When Michael McDowell had himself photographed up a telephone pole in Ranelagh at the last election with a poster saying “Overall majority – no thanks” he cast himself as the defender of the people against any abuse of power.
The bould Mike was master of the universe, a superhero who would thwart any attempt to drag us back to cute-hoorism and the deal-making of the big tent at the Galway races.
For Mike is a liberal. Not any old liberal but a Liberal in the European mode. A man in the tradition of the Enlightenment which culminated in the French and American Revolutions, toppling the despotism of the aristocracy and heralding in the age of Republicanism.
Whew!

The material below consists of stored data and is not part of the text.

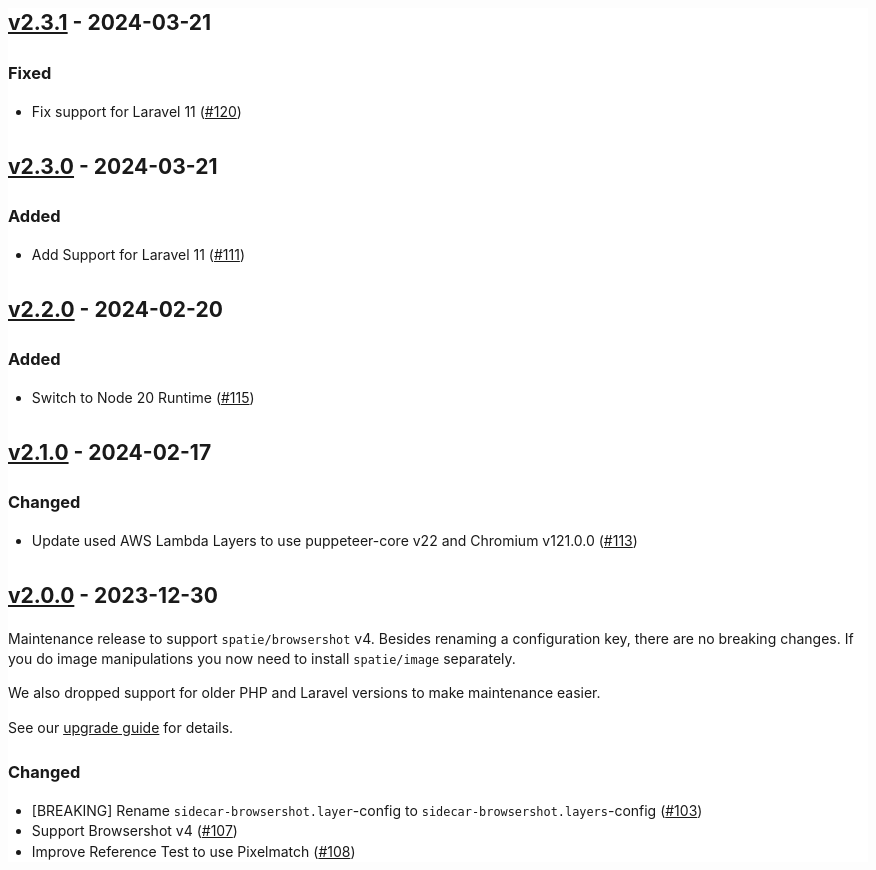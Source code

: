 ## [v2.3.1](https://github.com/stefanzweifel/sidecar-browsershot/compare/v2.3.0...v2.3.1) - 2024-03-21

### Fixed

- Fix support for Laravel 11 ([#120](https://github.com/stefanzweifel/sidecar-browsershot/pull/120))

## [v2.3.0](https://github.com/stefanzweifel/sidecar-browsershot/compare/v2.2.0...v2.3.0) - 2024-03-21

### Added

- Add Support for Laravel 11 ([#111](https://github.com/stefanzweifel/sidecar-browsershot/pull/111))

## [v2.2.0](https://github.com/stefanzweifel/sidecar-browsershot/compare/v2.1.0...v2.2.0) - 2024-02-20

### Added

- Switch to Node 20 Runtime ([#115](https://github.com/stefanzweifel/sidecar-browsershot/pull/115))

## [v2.1.0](https://github.com/stefanzweifel/sidecar-browsershot/compare/v2.0.0...v2.1.0) - 2024-02-17

### Changed

- Update used AWS Lambda Layers to use puppeteer-core v22 and Chromium v121.0.0 ([#113](https://github.com/stefanzweifel/sidecar-browsershot/pull/113))

## [v2.0.0](https://github.com/stefanzweifel/sidecar-browsershot/compare/v1.13.1...v2.0.0) - 2023-12-30

Maintenance release to support `spatie/browsershot` v4. Besides renaming a configuration key, there are no breaking changes. If you do image manipulations you now need to install `spatie/image` separately.

We also dropped support for older PHP and Laravel versions to make maintenance easier.

See our [upgrade guide](https://github.com/stefanzweifel/sidecar-browsershot/blob/5d3d8be55400ba461f7ff369e3a653d81ea6e3c3/UPGRADING.md#from-v1-to-v2) for details.

### Changed

- [BREAKING] Rename `sidecar-browsershot.layer`-config to `sidecar-browsershot.layers`-config ([#103](https://github.com/stefanzweifel/sidecar-browsershot/pull/103))
- Support Browsershot v4 ([#107](https://github.com/stefanzweifel/sidecar-browsershot/pull/107))
- Improve Reference Test to use Pixelmatch ([#108](https://github.com/stefanzweifel/sidecar-browsershot/pull/108))
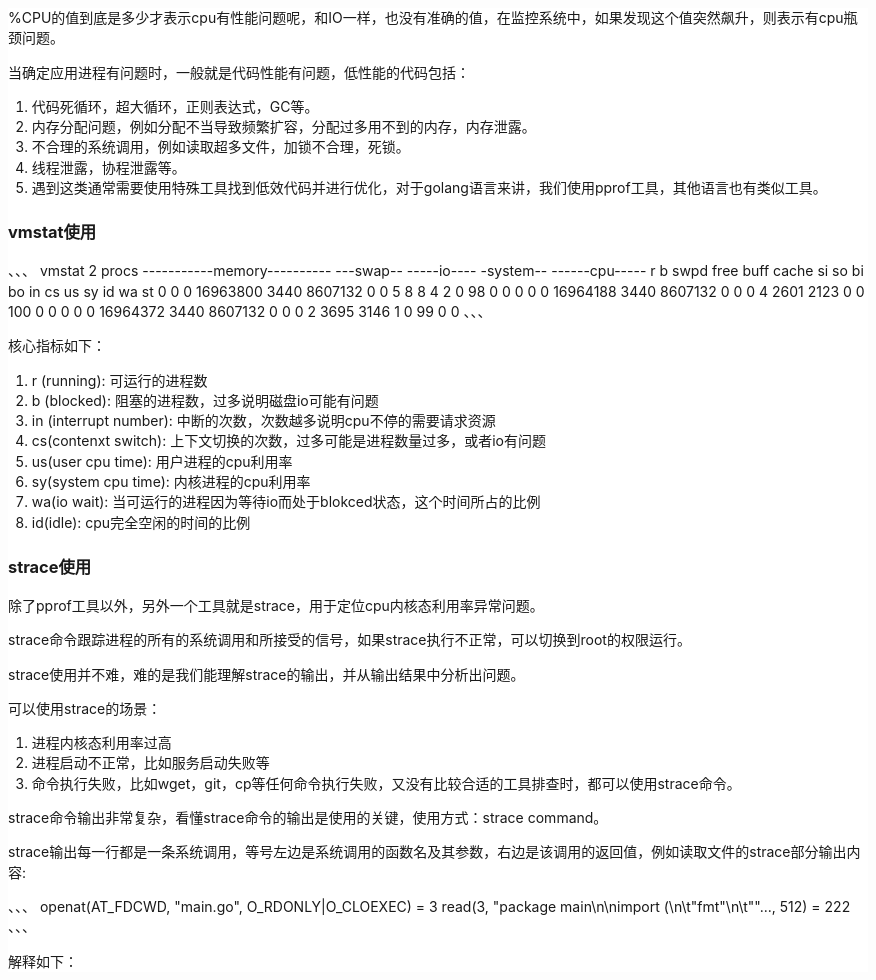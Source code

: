 \%CPU的值到底是多少才表示cpu有性能问题呢，和IO一样，也没有准确的值，在监控系统中，如果发现这个值突然飙升，则表示有cpu瓶颈问题。

当确定应用进程有问题时，一般就是代码性能有问题，低性能的代码包括：

1. 代码死循环，超大循环，正则表达式，GC等。
2. 内存分配问题，例如分配不当导致频繁扩容，分配过多用不到的内存，内存泄露。
3. 不合理的系统调用，例如读取超多文件，加锁不合理，死锁。
4. 线程泄露，协程泄露等。
5. 遇到这类通常需要使用特殊工具找到低效代码并进行优化，对于golang语言来讲，我们使用pprof工具，其他语言也有类似工具。

### vmstat使用

、、、
vmstat 2
procs -----------memory---------- ---swap-- -----io---- -system-- ------cpu-----
 r  b   swpd   free   buff  cache   si   so    bi    bo   in   cs us sy id wa st
 0  0      0 16963800   3440 8607132    0    0     5     8    8    4  2  0 98  0  0
 0  0      0 16964188   3440 8607132    0    0     0     4 2601 2123  0  0 100  0  0
 0  0      0 16964372   3440 8607132    0    0     0     2 3695 3146  1  0 99  0  0
、、、

核心指标如下：
1. r (running): 可运行的进程数
2. b (blocked): 阻塞的进程数，过多说明磁盘io可能有问题
3. in (interrupt number): 中断的次数，次数越多说明cpu不停的需要请求资源
4. cs(contenxt switch): 上下文切换的次数，过多可能是进程数量过多，或者io有问题
5. us(user cpu time): 用户进程的cpu利用率
6. sy(system cpu time): 内核进程的cpu利用率
7. wa(io wait): 当可运行的进程因为等待io而处于blokced状态，这个时间所占的比例
8. id(idle): cpu完全空闲的时间的比例


### strace使用

除了pprof工具以外，另外一个工具就是strace，用于定位cpu内核态利用率异常问题。

strace命令跟踪进程的所有的系统调用和所接受的信号，如果strace执行不正常，可以切换到root的权限运行。

strace使用并不难，难的是我们能理解strace的输出，并从输出结果中分析出问题。

可以使用strace的场景：

1. 进程内核态利用率过高
2. 进程启动不正常，比如服务启动失败等
3. 命令执行失败，比如wget，git，cp等任何命令执行失败，又没有比较合适的工具排查时，都可以使用strace命令。

strace命令输出非常复杂，看懂strace命令的输出是使用的关键，使用方式：strace command。

strace输出每一行都是一条系统调用，等号左边是系统调用的函数名及其参数，右边是该调用的返回值，例如读取文件的strace部分输出内容:

、、、
openat(AT_FDCWD, "main.go", O_RDONLY|O_CLOEXEC) = 3
read(3, "package main\n\nimport (\n\t\"fmt\"\n\t\""..., 512) = 222
、、、

解释如下：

What a pedigree! Our Michael has his sights set high.
One of the lessons learned from the past five hundred years or so is about power. Specifically about the separation of powers. Those who make the law cannot apply the law. Those who administer justice must be independent of those who wield power.
This might sound like woolly liberalism preventing, as it does, your local constable from giving your local blackguard a well deserved few slaps around the head. But there’s nothing woolly about it because wherever power is allowed to go unchecked it eventually destroys everything in its path.
Imagine if the gardai in Donegal had not been called to account. Not only would it have destroyed the lives of the people caught up in the corruption – it would have destroyed the gardai as well.
That’s the lesson. Taking shortcuts ultimately doesn’t do anyone any favours.
A garda investigation aparently found some evidence that Frank Connolly could have been the recipient of a false passport and that he may have travelled to Colombia in 2001.
No charges were brought against Frank Connolly. In the meantime Mr Connolly landed the job of CEO of the new, non-state, Centre for Public Enquiry (CPE).
Using garda intelligence, Michael McDowell set out to have Frank Connolly removed from his job. He passed on the details of the garda investigation to Chuck Feeney, the man paying the CPE bills. He also passed on the information to the Irish Independent. Consequently, and with absolutely nothing proven against him, Frank Connolly has lost his livlihood.
Michael McDowell has made a number of assertions for which there is no evidence. There is no evidence the Frank Connolly travelled to Colombia. There is no evidence of any payment from the FARC to the Provos.
But above all there is no evidence that Frank Connolly would, or indeed could have used his position to undermine the state.
Michael McDowell has arrogated to himself power in the style of the monarchs of old. It is he who has devalued the standing of this Republic. If he wants to attack Frank Connolly he should no do so without the resources of the state at his back. This is despotic power plain and simple.
Michael McDowell has operated a form of intellectual internment against Frank Connolly. He has put him in a legal place, akin to Guantanamo Bay, where his rights as a citizen of this republic has been disabled.
Obviously Guantanamo Mike thinks this is ok because he’s a good guy. Would he like a future Sinn Fein Minister of Justice to have the same power?